In your pom.xml you only need the standard dependency:
<dependency>
<groupId>org.springframework.boot</groupId>
<artifactId>spring-boot-starter-data-redis</artifactId>
</dependency>And in application.properties (or application.yml) you simply point to the right host:
# Works the same for Redis, Valkey, and DragonflyDB
spring.data.redis.host=localhost
spring.data.redis.port=6379A simple cache service looks exactly the same for the three engines:
@Service
public class CacheService {
@Autowired
private StringRedisTemplate redisTemplate;
public void saveData(String key, String value) {
// Atomic operation in Redis, Valkey, and DragonflyDB
redisTemplate.opsForValue().set(key, value);
}
}As long as your client uses the Redis protocol, switching from Redis to Valkey or DragonflyDB is often a matter of changing the URL and tuning deployment parameters (memory, CPU, persistence, etc.).
How to choose for your project
A practical way to decide is to think along these axes:
- Licensing and company policy:
- If your organization requires OSI-approved open source, Valkey is usually the natural choice.

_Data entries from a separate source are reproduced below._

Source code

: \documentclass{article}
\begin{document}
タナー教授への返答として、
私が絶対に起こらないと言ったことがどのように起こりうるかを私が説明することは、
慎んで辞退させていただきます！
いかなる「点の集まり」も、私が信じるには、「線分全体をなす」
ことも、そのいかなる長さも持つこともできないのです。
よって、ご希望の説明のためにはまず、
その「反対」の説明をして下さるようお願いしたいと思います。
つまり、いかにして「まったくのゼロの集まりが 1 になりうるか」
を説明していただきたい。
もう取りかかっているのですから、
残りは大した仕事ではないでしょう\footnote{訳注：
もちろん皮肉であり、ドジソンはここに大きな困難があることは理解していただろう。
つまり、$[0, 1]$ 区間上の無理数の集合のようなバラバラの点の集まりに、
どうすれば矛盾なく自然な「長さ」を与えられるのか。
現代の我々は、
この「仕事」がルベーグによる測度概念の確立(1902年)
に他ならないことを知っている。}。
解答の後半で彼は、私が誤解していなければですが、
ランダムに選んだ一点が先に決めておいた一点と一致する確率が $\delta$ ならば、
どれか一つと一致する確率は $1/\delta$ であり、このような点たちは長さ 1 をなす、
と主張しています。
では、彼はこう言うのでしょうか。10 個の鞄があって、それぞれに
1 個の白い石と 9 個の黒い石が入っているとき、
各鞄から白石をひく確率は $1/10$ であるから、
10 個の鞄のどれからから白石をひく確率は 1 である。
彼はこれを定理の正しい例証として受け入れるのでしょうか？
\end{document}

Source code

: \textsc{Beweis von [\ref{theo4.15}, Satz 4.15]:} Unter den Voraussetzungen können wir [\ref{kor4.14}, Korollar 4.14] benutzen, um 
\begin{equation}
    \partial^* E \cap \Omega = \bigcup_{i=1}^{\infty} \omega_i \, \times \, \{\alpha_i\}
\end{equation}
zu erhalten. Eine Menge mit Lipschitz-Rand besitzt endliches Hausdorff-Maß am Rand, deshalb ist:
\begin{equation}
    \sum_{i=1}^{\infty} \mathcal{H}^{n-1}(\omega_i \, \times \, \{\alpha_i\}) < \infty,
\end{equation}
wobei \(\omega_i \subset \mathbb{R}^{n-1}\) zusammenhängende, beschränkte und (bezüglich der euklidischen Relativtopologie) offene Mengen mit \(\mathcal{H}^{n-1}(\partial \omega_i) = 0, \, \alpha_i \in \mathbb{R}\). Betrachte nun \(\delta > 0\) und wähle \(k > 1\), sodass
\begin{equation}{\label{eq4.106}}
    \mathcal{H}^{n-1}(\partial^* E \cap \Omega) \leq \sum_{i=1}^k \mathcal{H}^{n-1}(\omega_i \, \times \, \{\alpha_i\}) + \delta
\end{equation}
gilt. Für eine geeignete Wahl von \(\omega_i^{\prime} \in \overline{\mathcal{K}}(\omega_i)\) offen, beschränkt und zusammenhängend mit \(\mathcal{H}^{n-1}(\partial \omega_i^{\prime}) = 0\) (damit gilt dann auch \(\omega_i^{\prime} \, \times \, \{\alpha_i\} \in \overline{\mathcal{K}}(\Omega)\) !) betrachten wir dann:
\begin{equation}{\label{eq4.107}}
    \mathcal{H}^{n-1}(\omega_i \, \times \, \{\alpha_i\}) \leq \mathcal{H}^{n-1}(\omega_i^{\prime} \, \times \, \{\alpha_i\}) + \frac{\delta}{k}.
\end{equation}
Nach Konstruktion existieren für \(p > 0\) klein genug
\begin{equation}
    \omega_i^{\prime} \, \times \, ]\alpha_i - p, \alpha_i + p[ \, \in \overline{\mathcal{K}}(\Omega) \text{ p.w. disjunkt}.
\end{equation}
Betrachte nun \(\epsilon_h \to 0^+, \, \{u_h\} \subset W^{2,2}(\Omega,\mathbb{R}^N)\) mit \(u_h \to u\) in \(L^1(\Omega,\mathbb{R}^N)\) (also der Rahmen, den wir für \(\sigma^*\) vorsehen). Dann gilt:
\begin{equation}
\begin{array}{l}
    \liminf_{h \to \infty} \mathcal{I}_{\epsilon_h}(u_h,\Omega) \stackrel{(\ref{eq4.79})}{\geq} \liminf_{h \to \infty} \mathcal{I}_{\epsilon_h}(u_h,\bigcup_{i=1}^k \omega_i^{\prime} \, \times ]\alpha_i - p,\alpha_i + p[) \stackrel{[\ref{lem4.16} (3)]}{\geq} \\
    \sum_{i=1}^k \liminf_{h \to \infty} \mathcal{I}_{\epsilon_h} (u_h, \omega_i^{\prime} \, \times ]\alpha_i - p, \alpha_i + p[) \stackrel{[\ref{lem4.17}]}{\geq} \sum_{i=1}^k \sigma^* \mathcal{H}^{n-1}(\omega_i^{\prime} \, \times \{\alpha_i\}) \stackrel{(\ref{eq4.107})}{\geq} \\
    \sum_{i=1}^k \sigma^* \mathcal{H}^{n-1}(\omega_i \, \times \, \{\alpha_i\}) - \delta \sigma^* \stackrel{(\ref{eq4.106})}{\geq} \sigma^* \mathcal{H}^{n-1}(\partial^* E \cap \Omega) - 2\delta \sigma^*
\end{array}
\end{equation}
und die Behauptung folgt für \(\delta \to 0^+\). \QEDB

- If you already have commercial agreements or support with Redis, staying with Redis may be simpler.
- If you want maximum performance and accept a BSL-style license, DragonflyDB is very compelling.
- Workload pattern:
- For moderate loads and a stable ecosystem, Redis is still more than enough.
- For environments where cost per GB in memory is critical, Valkey and DragonflyDB can lower the bill.
- For extreme loads on a single node, DragonflyDB often becomes the primary candidate.
- Cloud strategy:
- Check what managed services your cloud provider offers for each engine.
- Evaluate total cost: instances, support, storage, and network traffic.
A metaphor to understand them
Imagine these databases as restaurants:
- Redis is a fine-dining restaurant with more than 15 years of prestige; it has the most complete menu and everyone knows it, but there is sometimes a line because a single head chef (the main thread) must coordinate the key dishes.
- Valkey is a cooperative created by the original chefs; they use very similar recipes, have redesigned the kitchen for efficiency, and promise the entrance will remain free and open.
- DragonflyDB is an industrial kitchen of the latest generation; it has multiple independent stations working in parallel, designed to feed an entire city from a single building without breaking a sweat.
If you think in terms of budget, number of diners (load), and type of service (support, open source, extreme performance), picking between Redis, Valkey, and DragonflyDB becomes much easier.